The people you are trying to hire care about your false negative rate. Right or wrong, they wouldn’t usually apply to your company if they didn’t think they could do good work there, good candidates included. The more you show you’ve thought about this problem and take action to protect them from it, the more confident any particular individual is going to be that applying with you isn’t a waste of time.
If you have steps that are likely to cause false negatives but that you feel you can’t get rid of, front-load them in the hiring process. If you are going to prioritize false-positive protectiveness over false-negative minimalization, then the least you can do is get it out of the way in the phone screener and not a month into the conversation.
Once you’ve figured out how to do this, tell people you do it - tell them the steps you’ve taken that show you value their time.
Like I said at the top, I’m aware this isn’t the most interesting article in the world for most people. And I don’t only mean “it’s boring for people who aren’t involved in hiring”. I suspect most people who are in hiring find it boring as well, or I wouldn’t see so many company job pages that treat compensation as an afterthought, or that don’t take as much as a paragraph to describe company hiring processes.
I had a conversation with a consultant once who had done some work quantifying what benefit well-funded startups was attributable to a “good hire” over the course if their first year, and his eventual estimate was something like $50,000-$100,000. At the same time, I’ve talked to a friend before about offering a service that goes to a new company, helps them work out the kind of internal culture they want and are willing to commit to, and then helps them communicate that and other aspects of their company to applicants in a reasonably comprehensive way. For us to do this well, we’d probably have to charge about $50,000-$150,000 per job, and get 5-10 jobs a year doing it.
We’ve never done this. Could we make a tool for companies that would let them get an extra needed hire a year? Yup. we just aren’t sure enough that we could get that much work. Despite the abundance of companies that have trouble hiring good people, there just aren’t that many who care about it enough to respect the people they are trying to hire and give them a full picture of who they are and what they want to do.

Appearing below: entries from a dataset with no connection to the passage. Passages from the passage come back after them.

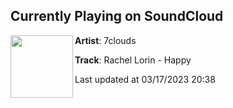 ## Currently Playing on SoundCloud

[<img align="left" width="100" src="https://i1.sndcdn.com/artworks-DwSPLbt0kWcmH7dx-AS2LLw-t500x500.jpg">](https://soundcloud.com/7cloudsmusic/rachel-lorin-happy)

**Artist**: 7clouds 

**Track**: Rachel Lorin - Happy

Last updated at 03/17/2023 20:38
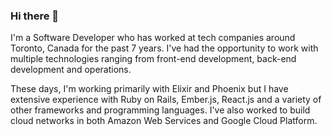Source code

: ### Hi there 👋

I'm a Software Developer who has worked at tech companies around Toronto, Canada for the past 7 years.  I've had the opportunity to work with multiple technologies ranging from front-end development, back-end development and operations.

These days, I'm working primarily with Elixir and Phoenix but I have extensive experience with Ruby on Rails, Ember.js, React.js and a variety of other frameworks and programming languages.  I've also worked to build cloud networks in both Amazon Web Services and Google Cloud Platform.

<!--
**michaelfich/michaelfich** is a ✨ _special_ ✨ repository because its `README.md` (this file) appears on your GitHub profile.

Here are some ideas to get you started:

- 🔭 I’m currently working on ...
- 🌱 I’m currently learning ...
- 👯 I’m looking to collaborate on ...
- 🤔 I’m looking for help with ...
- 💬 Ask me about ...
- 📫 How to reach me: ...
- 😄 Pronouns: ...
- ⚡ Fun fact: ...
-->
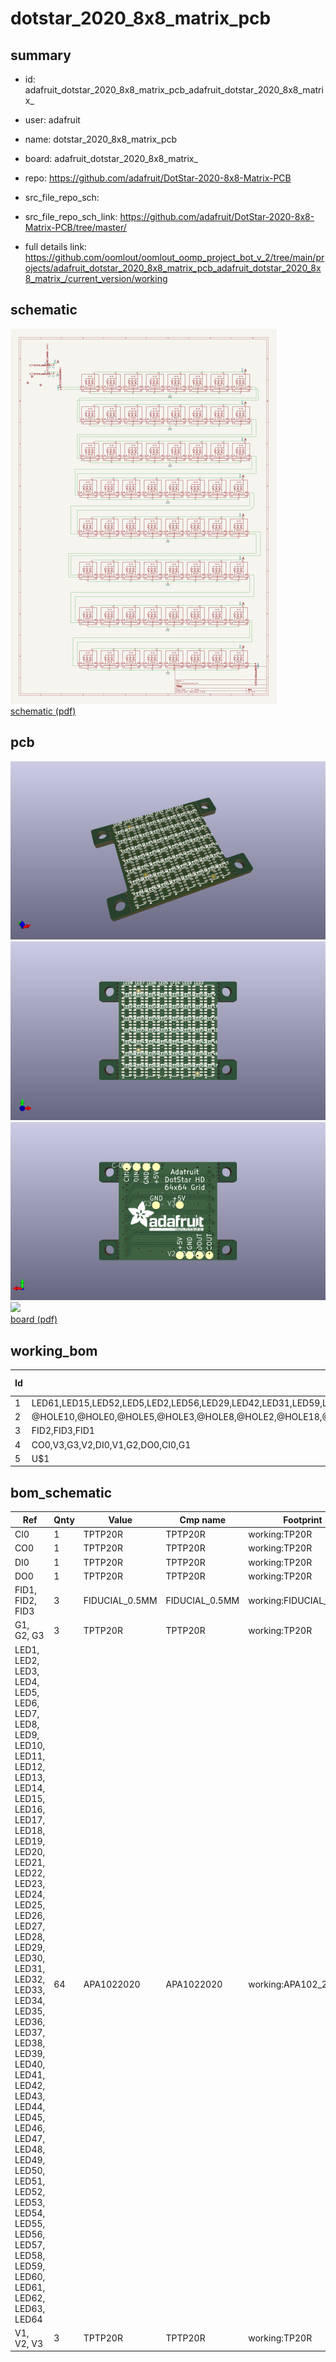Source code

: # dotstar_2020_8x8_matrix_pcb
 
## summary 
* id: adafruit_dotstar_2020_8x8_matrix_pcb_adafruit_dotstar_2020_8x8_matrix_
* user: adafruit
* name: dotstar_2020_8x8_matrix_pcb
* board: adafruit_dotstar_2020_8x8_matrix_
* repo: https://github.com/adafruit/DotStar-2020-8x8-Matrix-PCB



* src_file_repo_sch: 
* src_file_repo_sch_link: https://github.com/adafruit/DotStar-2020-8x8-Matrix-PCB/tree/master/
* full details link: https://github.com/oomlout/oomlout_oomp_project_bot_v_2/tree/main/projects/adafruit_dotstar_2020_8x8_matrix_pcb_adafruit_dotstar_2020_8x8_matrix_/current_version/working  

## schematic  
![](working_schematic_600.png)  
[schematic (pdf)](working_schematic.pdf)  

## pcb  
![](working_3d_600.png) 
![](working_3d_front_600.png)  
![](working_3d_back_600.png)  
![](working_600.png)  
[board (pdf)](working.pdf)  

## working_bom
| Id | Designator | Footprint | Quantity | Designation | Supplier and ref |  | None | 
| --- | --- | --- | --- | --- | --- | --- | --- | 
| 1 | LED61,LED15,LED52,LED5,LED2,LED56,LED29,LED42,LED31,LED59,LED53,LED34,LED33,LED37,LED30,LED3,LED13,LED58,LED16,LED47,LED54,LED48,LED6,LED27,LED62,LED21,LED20,LED49,LED10,LED8,LED32,LED22,LED45,LED55,LED40,LED23,LED36,LED35,LED4,LED26,LED7,LED18,LED43,LED12,LED19,LED60,LED63,LED9,LED11,LED46,LED50,LED28,LED38,LED41,LED17,LED39,LED51,LED64,LED24,LED44,LED57,LED14,LED1,LED25 | APA102_2020 | 64 |  |  |  | [''] | 
| 2 | @HOLE10,@HOLE0,@HOLE5,@HOLE3,@HOLE8,@HOLE2,@HOLE18,@HOLE16,@HOLE4,@HOLE6,@HOLE21,@HOLE11,@HOLE19,@HOLE9,@HOLE1,@HOLE15,@HOLE17,@HOLE12,@HOLE23,@HOLE22,@HOLE20,@HOLE13,@HOLE7,@HOLE14 |  | 24 |  |  |  | [''] | 
| 3 | FID2,FID3,FID1 | FIDUCIAL_0.5MM | 3 | FIDUCIAL_0.5MM |  |  | [''] | 
| 4 | CO0,V3,G3,V2,DI0,V1,G2,DO0,CI0,G1 | TP20R | 10 | TPTP20R |  |  | [''] | 
| 5 | U$1 | ADAFRUIT_TEXT_20MM | 1 |  |  |  | [''] | 


## bom_schematic
| Ref | Qnty | Value | Cmp name | Footprint | Description | Vendor | DNP | 
| --- | --- | --- | --- | --- | --- | --- | --- | 
| CI0 | 1 | TPTP20R | TPTP20R | working:TP20R |  |  |  | 
| CO0 | 1 | TPTP20R | TPTP20R | working:TP20R |  |  |  | 
| DI0 | 1 | TPTP20R | TPTP20R | working:TP20R |  |  |  | 
| DO0 | 1 | TPTP20R | TPTP20R | working:TP20R |  |  |  | 
| FID1, FID2, FID3 | 3 | FIDUCIAL_0.5MM | FIDUCIAL_0.5MM | working:FIDUCIAL_0.5MM |  |  |  | 
| G1, G2, G3 | 3 | TPTP20R | TPTP20R | working:TP20R |  |  |  | 
| LED1, LED2, LED3, LED4, LED5, LED6, LED7, LED8, LED9, LED10, LED11, LED12, LED13, LED14, LED15, LED16, LED17, LED18, LED19, LED20, LED21, LED22, LED23, LED24, LED25, LED26, LED27, LED28, LED29, LED30, LED31, LED32, LED33, LED34, LED35, LED36, LED37, LED38, LED39, LED40, LED41, LED42, LED43, LED44, LED45, LED46, LED47, LED48, LED49, LED50, LED51, LED52, LED53, LED54, LED55, LED56, LED57, LED58, LED59, LED60, LED61, LED62, LED63, LED64 | 64 | APA1022020 | APA1022020 | working:APA102_2020 |  |  |  | 
| V1, V2, V3 | 3 | TPTP20R | TPTP20R | working:TP20R |  |  |  |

If you are a hirer, this is worth thinking about. It’s not just a matter of efficacy (although that’s in play here). It’s also oddly a sort of moral thing. I don’t think you can read an article like this without getting a sense that I’m sort of sour grapes about the whole subject; that’s an accurate impression because I’ve been burned by incomplete or dishonest company communications so many times that now I do work to try to stop it from happening to others.
You probably don’t want to be the kind of person who misses out on good applications or makes the application harder on people than it needs to be, but avoiding both of those negatives takes effort. Do the work.
A Limited Interest Article on Employer Value Prop and Hiring
"A certain amount of people don’t give two shits about your company mission and that’s actually fine"
Furthermore, sometimes the not-give-a-shit people are better quality and get things done better than the give-a-shit people who may refuse to do something or fix a process because it doesn't fit 'mission' or 'culture' or 'brand' or some other intangible based off of their personal interpretation of it.
I don't think I agree with you about false negatives. A false negative is only bad if you can't fill the position.
Like say you interview Anne, and you're on the fence so you turn her down. Later you interview Betty and hire her. What have you really lost by not hiring Anne? A week or two of work? If you hire Anne, the position is filled and you won't hire Betty, so either way you lose out on a good employee.
Meanwhile, if you hire Anne and she turns out to be a bad employee, that can cause you real damage. Potentially could even cause some of your existing employees to leave because they don't want to deal with Anne.